Che Chris Pine sia in china discendente non è difficile capirlo dai film che fa. Ma anche all’interno di queste produzioni disastrate le sue prestazioni si distinguono quanto a scarsa capacità di incidere e totale assenza di carisma nonostante continui ad essere preso come attore protagonista. Sarà ben presto evidente anche in The Contractor, sia da solo (una scena in cui guarda un video da cui capisce la verità è un inferno di espressioni ridicole) che di fronte a Ben Foster (attore non eccezionale ma di grande efficacia) e soprattutto quando entra in scena l’unica persona che reciti seriamente in tutto questo film, Eddie Marsan. Lui che la natura ha condannato ad un volto e un fisico che gli impediscono di poter essere protagonista ma che ha delle doti tali da risollevare qualsiasi film, nelle poche scene concesse mostra un’umanità eccezionale e riempie davvero lo schermo.

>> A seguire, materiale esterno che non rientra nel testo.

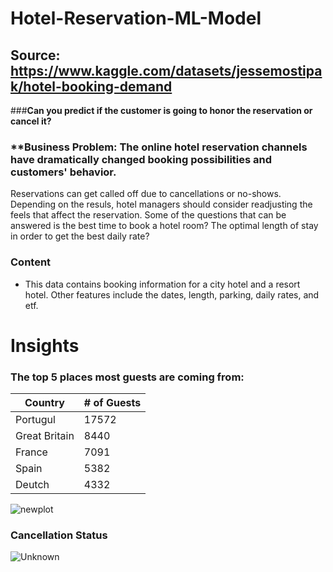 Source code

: # Hotel-Reservation-ML-Model
## Source: https://www.kaggle.com/datasets/jessemostipak/hotel-booking-demand

###**Can you predict if the customer is going to honor the reservation or cancel it?**

### **Business Problem: The online hotel reservation channels have dramatically changed booking possibilities and customers' behavior.  
Reservations can get called off due to cancellations or no-shows.  Depending on the resuls, hotel managers should consider readjusting the feels that affect the reservation. 
Some of the questions that can be answered is the best time to book a hotel room? The optimal length of stay in order to get the best daily rate?

### **Content**
- This data contains booking information for a city hotel and a resort hotel.  Other features include the dates, length, parking, daily rates, and etf. 


# Insights

### The top 5 places most guests are coming from: 
**Country** | **# of Guests**  
--- | ---
Portugul | 17572 
Great Britain | 8440
France | 7091
Spain | 5382
Deutch | 4332


![newplot](https://user-images.githubusercontent.com/74616874/224289458-96b52faf-6b89-4949-9d51-82160346fdda.png)

### Cancellation Status 
![Unknown](https://user-images.githubusercontent.com/74616874/224290741-ace62c93-9947-445f-b948-02cc9c66b4a1.png)
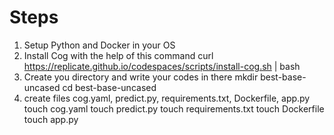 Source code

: # Steps
1. Setup Python and Docker in your OS
2. Install Cog with the help of this command
   curl https://replicate.github.io/codespaces/scripts/install-cog.sh | bash
3. Create you directory and write your codes in there
   mkdir best-base-uncased
   cd best-base-uncased
4. create files cog.yaml, predict.py, requirements.txt, Dockerfile, app.py
   touch cog.yaml
   touch predict.py
   touch requirements.txt
   touch Dockerfile
   touch app.py
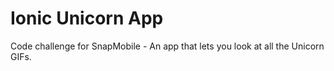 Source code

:Ionic Unicorn App
=====================

Code challenge for SnapMobile - An app that lets you look at all the Unicorn GIFs.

Sono gli scampoli di cui ci si deve accontentare guardando The Contractor, film di Tarik Saleh (molto poco a proprio agio rispetto ai toni decisamente più centrati di Boy From Heaven) scritto con particolare inettitudine da J. P. Davies. Non solo ci sono raccordi di montaggio sulle sparatorie che impediscono la comprensione, perché le linee di tiro non sempre corrispondono e non si capisce bene chi punti chi, ma anche più in generale il desiderio di essere asciutto e secco porta alla noia e non al suo opposto. The Contractor vorrebbe guardare un uomo, un militare che è costretto a lavorare per i privati e fare cose che non vorrebbe, mentre con metodo e silenzio lentamente compie atti che gli corrompono l’anima. Lo stato che vessa invece che aiutare, visto minuto per minuto.

È qualcosa di simile a Boy From Heaven, di cui torna anche Fares Fares (ma con un ruolo piccolo), cioè il racconto della corruzione delle istituzioni che lentamente finisce per scavare dentro le persone al loro interno, metterle al muro e corromperle, nonostante non lo vorrebbero. Ma è proprio la cornice d’azione ad essere pessima, perché la tensione Saleh potrebbe pure gestirla, solo che con un cast così generico, con una storia così sconfortante e con un genere in cui sembra perso, anche le sue doti non possono emergere e si limita, se non altro, a mandare in porto un film di cui nessuno si ricorderà.